CALLER: I’m calling you on my daughter’s behalf. We got your books on Friday. She read ’em all by Sunday. She’s finished with them. She’s just turned nine years old. She was hoping to get to talk to you on Monday. We got through, but, ah, your show ended too soon. But she got a lot out of the books, more than she did from any of her classes in public school and history.
That’s probably why she’s in private school now. She has made her own little book club, and she shares these books with the little kids in her book club and absolutely loves ’em. They’re the best ones for all of them, they say, and the parents have called us and asked about them (chuckles) except for one parent that wasn’t happy with them. But she was hoping to get to talk to you.
RUSH: One parent? One parent wasn’t happy. Now, see, if I were Bill Clinton, I wouldn’t care about anything but that. I’d want to know who that parent was, and I’d want to know why, and I’d want to know what I could do to change their mind. But I’m not focused on that one parent. Your daughter read the first two Rush Revere books in a weekend?
CALLER: It didn’t even take her the whole weekend. She was done Sunday morning.
RUSH: Now, folks, this is not heavy reading — I mean, it’s written for ages 10 to 13 — but it’s not light, either. This is words. There’s a lot of words in these books, and it’s not pictures. This is incredible. Your daughter, at nine years old read it that fast.
CALLER: Yes, sir.
RUSH: She must have liked it.
CALLER: She absolutely did. She told me to try to get on with you. She was hoping maybe we could get an autographed copy of that or something, and I said, “Well, I’ll call.” She kept asking for two days, “Did he call back?” and I said, “No.” I said, “I’ll go get you the book.”
RUSH: Awww.
CALLER: So I went and got the third book yesterday for her —
RUSH: Awww.
CALLER: — the new book for her.
RUSH: Awww.
CALLER: She said, “Well, if he does call back maybe I can get an iPad or an autographed copy of something from him?” (laughing) You have to explain that to kids.
RUSH: I’ll be glad to send her an autographed copy of the new book.
CALLER: Yeah!
RUSH: Did you say that she wants to start a kids’ book club? Is that what you said?

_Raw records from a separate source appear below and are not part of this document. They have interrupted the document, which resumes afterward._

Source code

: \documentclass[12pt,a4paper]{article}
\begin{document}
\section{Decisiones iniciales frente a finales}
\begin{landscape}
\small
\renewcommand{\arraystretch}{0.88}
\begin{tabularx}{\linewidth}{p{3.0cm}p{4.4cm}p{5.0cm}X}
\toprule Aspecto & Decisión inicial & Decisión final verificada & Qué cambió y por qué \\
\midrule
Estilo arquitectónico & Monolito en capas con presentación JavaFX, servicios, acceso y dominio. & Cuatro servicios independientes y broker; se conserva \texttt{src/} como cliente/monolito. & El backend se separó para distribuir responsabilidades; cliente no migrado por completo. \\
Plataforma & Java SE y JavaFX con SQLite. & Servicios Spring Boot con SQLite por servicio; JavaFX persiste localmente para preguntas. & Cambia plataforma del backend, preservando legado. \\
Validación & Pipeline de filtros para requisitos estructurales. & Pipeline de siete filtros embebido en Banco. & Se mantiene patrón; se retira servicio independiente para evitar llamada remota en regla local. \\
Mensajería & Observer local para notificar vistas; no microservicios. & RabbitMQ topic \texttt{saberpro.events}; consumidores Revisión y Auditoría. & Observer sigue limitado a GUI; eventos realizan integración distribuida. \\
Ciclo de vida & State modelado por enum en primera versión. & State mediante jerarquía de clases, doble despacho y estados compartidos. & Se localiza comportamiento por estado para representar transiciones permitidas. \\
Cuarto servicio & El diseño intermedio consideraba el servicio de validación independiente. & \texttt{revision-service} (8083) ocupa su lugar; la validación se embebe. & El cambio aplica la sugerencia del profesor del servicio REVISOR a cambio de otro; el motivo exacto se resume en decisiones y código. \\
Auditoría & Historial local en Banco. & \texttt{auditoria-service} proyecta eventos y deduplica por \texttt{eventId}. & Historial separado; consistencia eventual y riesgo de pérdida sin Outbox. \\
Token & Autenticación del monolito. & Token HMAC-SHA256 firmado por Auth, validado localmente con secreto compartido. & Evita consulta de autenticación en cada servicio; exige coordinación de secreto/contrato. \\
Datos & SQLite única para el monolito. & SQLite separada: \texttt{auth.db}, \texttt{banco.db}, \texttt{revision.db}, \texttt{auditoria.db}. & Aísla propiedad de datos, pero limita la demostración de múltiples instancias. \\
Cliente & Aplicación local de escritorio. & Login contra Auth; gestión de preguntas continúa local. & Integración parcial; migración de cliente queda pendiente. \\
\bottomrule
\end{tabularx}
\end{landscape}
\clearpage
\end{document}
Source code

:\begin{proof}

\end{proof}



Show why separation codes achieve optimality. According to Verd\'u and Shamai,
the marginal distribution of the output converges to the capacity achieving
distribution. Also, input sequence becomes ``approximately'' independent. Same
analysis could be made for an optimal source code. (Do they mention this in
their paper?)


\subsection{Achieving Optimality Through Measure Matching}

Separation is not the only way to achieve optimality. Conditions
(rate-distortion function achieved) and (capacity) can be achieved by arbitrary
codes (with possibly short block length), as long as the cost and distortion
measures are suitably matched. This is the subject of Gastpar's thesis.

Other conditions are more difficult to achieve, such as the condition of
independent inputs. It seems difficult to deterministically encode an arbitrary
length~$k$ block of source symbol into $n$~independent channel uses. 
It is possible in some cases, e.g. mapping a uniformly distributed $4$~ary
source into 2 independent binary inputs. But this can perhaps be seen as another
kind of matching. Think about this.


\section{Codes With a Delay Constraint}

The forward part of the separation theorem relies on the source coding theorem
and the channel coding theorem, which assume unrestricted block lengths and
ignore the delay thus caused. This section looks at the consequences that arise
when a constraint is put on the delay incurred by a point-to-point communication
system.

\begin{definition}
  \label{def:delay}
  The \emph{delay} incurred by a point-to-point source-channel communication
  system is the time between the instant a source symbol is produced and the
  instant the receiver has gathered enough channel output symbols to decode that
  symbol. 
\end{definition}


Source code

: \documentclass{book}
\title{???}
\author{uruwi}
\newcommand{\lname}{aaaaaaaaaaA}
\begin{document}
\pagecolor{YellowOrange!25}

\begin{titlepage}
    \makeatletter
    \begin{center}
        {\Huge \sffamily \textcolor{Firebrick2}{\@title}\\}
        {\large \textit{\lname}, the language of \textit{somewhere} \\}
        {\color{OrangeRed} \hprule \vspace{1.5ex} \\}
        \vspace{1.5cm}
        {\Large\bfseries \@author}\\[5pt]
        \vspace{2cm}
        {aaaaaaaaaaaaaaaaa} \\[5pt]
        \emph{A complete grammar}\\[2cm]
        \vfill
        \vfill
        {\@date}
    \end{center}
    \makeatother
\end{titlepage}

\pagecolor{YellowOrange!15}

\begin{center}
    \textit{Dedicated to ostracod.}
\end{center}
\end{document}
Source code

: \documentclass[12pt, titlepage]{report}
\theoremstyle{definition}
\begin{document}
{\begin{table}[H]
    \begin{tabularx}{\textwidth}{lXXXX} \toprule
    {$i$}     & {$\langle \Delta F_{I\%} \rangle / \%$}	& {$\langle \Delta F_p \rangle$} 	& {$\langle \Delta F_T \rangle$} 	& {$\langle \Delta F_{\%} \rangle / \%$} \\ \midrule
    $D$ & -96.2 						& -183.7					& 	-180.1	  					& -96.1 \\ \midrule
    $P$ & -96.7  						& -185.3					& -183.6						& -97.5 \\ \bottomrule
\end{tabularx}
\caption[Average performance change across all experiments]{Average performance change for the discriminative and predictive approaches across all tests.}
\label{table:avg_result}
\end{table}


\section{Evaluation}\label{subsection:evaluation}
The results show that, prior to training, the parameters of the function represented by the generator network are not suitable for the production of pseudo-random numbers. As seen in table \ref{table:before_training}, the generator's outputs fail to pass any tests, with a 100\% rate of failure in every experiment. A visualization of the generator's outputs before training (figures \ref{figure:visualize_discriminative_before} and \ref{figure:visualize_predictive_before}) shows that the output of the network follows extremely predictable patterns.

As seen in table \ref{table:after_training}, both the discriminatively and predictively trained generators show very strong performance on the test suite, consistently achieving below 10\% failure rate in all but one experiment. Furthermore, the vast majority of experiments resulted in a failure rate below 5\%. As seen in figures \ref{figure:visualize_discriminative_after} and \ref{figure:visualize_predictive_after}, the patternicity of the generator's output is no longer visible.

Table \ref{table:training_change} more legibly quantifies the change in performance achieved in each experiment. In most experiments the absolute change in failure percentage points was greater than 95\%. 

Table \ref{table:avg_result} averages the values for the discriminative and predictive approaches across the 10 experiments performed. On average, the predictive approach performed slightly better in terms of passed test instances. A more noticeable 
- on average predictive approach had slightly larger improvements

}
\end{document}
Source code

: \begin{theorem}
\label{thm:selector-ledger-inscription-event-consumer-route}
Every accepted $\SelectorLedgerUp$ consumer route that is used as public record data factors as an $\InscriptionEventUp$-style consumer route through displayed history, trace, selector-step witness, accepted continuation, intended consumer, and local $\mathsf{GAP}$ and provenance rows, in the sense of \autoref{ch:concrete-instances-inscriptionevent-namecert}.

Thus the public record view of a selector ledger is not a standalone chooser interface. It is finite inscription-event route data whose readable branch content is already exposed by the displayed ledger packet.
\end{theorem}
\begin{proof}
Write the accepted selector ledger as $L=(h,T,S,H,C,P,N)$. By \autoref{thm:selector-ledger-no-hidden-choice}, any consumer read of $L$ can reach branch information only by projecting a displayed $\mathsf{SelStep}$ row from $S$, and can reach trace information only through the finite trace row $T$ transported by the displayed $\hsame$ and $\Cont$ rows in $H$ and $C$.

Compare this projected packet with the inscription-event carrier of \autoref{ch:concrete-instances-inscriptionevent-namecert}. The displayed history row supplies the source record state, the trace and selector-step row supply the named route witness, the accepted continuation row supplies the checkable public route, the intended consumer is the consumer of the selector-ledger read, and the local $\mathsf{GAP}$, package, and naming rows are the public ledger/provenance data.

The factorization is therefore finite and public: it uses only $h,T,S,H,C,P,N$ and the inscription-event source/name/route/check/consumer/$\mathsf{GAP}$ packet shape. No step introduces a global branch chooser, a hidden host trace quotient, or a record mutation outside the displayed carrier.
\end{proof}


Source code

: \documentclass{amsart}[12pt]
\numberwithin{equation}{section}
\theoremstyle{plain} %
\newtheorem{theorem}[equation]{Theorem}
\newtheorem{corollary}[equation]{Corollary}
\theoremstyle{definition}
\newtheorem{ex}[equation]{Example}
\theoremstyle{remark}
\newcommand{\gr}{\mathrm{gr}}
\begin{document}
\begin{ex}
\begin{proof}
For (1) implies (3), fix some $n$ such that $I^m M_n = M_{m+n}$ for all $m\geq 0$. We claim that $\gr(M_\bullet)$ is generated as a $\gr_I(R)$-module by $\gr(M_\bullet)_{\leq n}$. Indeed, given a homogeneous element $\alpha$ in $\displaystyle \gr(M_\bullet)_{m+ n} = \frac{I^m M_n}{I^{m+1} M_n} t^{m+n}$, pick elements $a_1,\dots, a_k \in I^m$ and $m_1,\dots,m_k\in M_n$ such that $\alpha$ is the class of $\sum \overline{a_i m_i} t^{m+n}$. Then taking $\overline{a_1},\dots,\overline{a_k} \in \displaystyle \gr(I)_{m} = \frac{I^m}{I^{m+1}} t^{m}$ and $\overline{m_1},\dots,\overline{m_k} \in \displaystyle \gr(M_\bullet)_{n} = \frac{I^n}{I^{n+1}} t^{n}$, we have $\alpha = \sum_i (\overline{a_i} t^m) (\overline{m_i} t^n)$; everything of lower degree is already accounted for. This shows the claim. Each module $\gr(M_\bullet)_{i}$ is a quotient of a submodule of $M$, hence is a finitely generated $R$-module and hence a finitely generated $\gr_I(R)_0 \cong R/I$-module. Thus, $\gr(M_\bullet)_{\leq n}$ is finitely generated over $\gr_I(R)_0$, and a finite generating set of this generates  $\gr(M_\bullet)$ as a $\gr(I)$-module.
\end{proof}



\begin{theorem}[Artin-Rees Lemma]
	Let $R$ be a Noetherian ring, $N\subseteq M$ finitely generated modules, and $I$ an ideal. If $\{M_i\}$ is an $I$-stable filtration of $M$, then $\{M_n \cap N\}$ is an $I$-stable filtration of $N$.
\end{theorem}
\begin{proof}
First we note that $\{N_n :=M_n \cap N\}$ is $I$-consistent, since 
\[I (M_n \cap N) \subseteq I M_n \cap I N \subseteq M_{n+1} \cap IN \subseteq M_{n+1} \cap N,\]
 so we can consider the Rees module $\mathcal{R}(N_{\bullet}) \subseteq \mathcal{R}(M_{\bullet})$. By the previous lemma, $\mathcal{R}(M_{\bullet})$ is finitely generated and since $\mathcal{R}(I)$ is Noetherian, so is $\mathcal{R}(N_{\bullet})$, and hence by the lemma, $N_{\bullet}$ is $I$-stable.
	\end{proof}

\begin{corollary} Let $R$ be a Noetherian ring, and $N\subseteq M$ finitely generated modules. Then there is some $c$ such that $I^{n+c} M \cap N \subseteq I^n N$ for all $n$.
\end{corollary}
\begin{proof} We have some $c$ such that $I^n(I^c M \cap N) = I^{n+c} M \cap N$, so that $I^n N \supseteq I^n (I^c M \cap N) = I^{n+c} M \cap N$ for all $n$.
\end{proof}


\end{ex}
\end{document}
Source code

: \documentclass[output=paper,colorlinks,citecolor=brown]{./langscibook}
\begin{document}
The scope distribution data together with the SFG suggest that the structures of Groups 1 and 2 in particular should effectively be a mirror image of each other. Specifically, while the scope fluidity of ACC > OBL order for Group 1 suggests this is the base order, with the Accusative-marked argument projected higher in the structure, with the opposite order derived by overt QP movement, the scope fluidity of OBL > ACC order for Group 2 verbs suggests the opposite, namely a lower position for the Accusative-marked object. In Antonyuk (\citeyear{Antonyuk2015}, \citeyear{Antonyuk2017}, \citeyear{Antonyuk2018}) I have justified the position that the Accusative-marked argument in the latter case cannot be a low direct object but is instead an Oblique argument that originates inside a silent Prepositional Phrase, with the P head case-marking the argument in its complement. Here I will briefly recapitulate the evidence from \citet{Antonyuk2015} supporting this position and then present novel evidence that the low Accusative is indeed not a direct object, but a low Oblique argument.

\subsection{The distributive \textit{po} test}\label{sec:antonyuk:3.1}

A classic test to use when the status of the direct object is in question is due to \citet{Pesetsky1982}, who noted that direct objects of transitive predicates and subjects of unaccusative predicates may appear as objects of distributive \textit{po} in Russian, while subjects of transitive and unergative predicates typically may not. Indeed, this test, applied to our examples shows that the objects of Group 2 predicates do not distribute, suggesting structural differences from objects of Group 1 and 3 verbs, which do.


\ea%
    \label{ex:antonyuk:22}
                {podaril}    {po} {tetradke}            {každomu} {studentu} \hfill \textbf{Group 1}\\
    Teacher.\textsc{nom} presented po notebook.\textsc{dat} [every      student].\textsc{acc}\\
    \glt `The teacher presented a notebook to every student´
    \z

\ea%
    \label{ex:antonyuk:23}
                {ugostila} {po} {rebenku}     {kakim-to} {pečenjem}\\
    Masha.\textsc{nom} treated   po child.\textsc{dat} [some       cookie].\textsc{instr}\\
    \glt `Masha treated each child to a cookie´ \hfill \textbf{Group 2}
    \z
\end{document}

CALLER: Well, she has her own little book club she started at school with some kids at a private school she works with, and the kids… They all trade books amongst themselves, because some of the books are hardcover. They’re allowed to have a reader in class. But for some reason, a hard book and stuff like that, they have to keep in their desk. But they can keep the reader with them, and they’re allowed to use the readers.
RUSH: Right.
CALLER: But she can’t whip out the hard book, so she trades ’em when they’re in group, in their group, and they take ’em home and they read them in their little group, and then they bring ’em back and switch and talk about the books.
RUSH: Well, what a great idea.
CALLER: Oh, yeah. I mean, the amount of history she has come out with through your books far exceeds what the public school doctrine has ever taught her.
RUSH: Well, that’s the mission. I mean, that’s it.
CALLER: And you did a great job. She loves your horse, and what you did with your horse.
RUSH: Oh, Liberty. Liberty is gonna be such a star. We’re having trouble containing the horse. The horse already knows how big he is. Anyway, I need you to hang on out there, Matthew. Mr. Snerdley will come back and get an address where we can send the autographed copy of Rush Revere and the American Revolution. It’s the new one. We’ll get it out to you as quickly as we can.